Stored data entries
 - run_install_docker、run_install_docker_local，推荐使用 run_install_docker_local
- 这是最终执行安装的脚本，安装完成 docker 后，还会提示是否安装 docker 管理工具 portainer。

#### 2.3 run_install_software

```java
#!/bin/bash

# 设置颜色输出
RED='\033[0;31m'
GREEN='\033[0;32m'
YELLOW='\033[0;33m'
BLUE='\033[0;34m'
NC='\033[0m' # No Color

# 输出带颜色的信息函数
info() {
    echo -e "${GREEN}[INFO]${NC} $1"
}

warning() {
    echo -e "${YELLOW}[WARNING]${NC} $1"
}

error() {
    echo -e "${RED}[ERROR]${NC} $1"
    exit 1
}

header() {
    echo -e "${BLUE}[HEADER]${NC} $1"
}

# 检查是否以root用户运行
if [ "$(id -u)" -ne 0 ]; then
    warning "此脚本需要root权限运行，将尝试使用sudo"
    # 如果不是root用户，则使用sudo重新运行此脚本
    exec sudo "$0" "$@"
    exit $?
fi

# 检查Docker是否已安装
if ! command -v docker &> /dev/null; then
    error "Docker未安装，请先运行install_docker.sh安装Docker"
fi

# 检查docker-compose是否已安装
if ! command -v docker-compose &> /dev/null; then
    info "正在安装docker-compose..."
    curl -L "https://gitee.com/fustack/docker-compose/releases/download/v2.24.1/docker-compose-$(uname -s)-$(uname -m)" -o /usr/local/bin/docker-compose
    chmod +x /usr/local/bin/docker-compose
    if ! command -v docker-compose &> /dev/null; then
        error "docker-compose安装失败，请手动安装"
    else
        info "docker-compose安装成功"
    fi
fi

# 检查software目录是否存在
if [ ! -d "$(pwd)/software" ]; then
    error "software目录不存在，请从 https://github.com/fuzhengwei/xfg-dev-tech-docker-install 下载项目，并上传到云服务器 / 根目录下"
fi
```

* * *

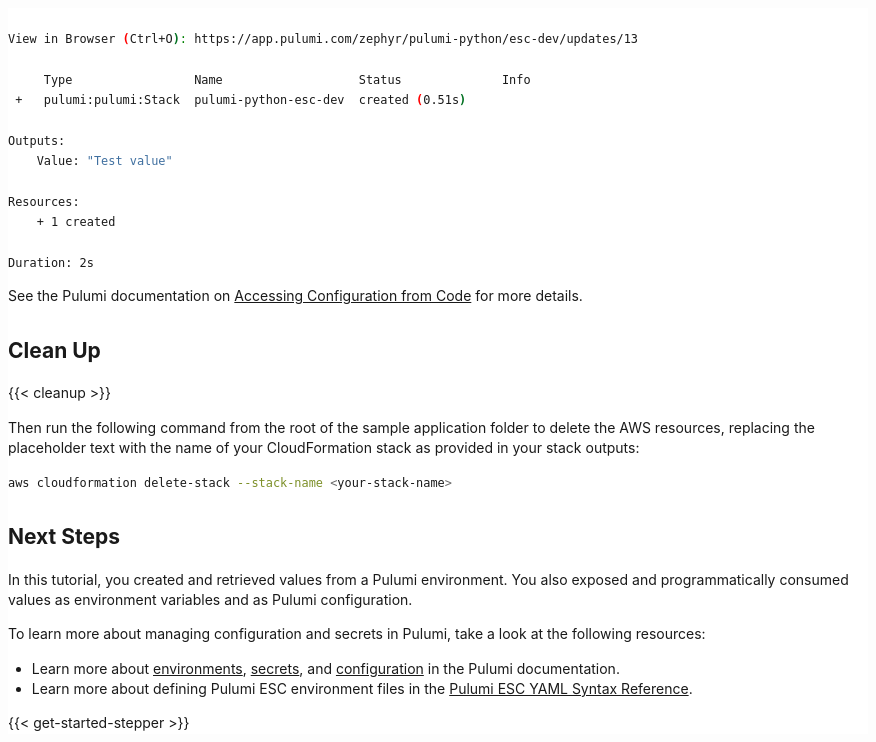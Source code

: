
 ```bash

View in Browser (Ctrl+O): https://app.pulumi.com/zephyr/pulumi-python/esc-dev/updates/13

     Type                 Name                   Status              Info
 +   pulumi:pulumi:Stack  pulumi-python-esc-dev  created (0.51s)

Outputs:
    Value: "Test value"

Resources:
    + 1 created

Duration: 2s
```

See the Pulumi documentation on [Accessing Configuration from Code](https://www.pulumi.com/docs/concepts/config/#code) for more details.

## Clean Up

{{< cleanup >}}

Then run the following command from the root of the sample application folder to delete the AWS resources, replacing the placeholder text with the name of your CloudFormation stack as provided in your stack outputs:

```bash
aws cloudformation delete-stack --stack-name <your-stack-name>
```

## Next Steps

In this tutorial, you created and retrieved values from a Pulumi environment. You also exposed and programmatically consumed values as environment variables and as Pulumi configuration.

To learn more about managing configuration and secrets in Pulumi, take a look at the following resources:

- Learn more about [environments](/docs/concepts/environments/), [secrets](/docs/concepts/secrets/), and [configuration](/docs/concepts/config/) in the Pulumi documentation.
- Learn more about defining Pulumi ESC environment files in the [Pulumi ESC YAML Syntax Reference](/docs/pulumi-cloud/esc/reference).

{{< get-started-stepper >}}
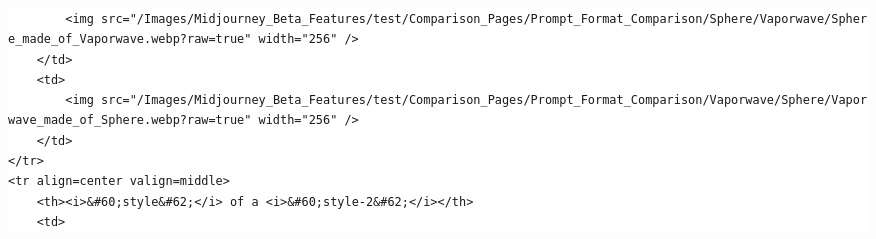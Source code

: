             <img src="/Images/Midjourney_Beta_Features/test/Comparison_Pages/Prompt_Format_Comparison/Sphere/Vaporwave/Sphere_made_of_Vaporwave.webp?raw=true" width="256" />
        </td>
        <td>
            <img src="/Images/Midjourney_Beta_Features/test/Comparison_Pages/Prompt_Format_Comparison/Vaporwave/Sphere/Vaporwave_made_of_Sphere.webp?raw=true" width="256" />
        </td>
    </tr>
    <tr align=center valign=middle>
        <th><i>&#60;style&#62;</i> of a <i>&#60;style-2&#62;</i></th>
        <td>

> _Exercise_
Whenever the string "width" shows up in a line of the records, copy that line.

> _Solution to this task_
:             <img src="/Images/Midjourney_Beta_Features/test/Comparison_Pages/Prompt_Format_Comparison/Sphere/Vaporwave/Sphere_made_of_Vaporwave.webp?raw=true" width="256" />
            <img src="/Images/Midjourney_Beta_Features/test/Comparison_Pages/Prompt_Format_Comparison/Vaporwave/Sphere/Vaporwave_made_of_Sphere.webp?raw=true" width="256" />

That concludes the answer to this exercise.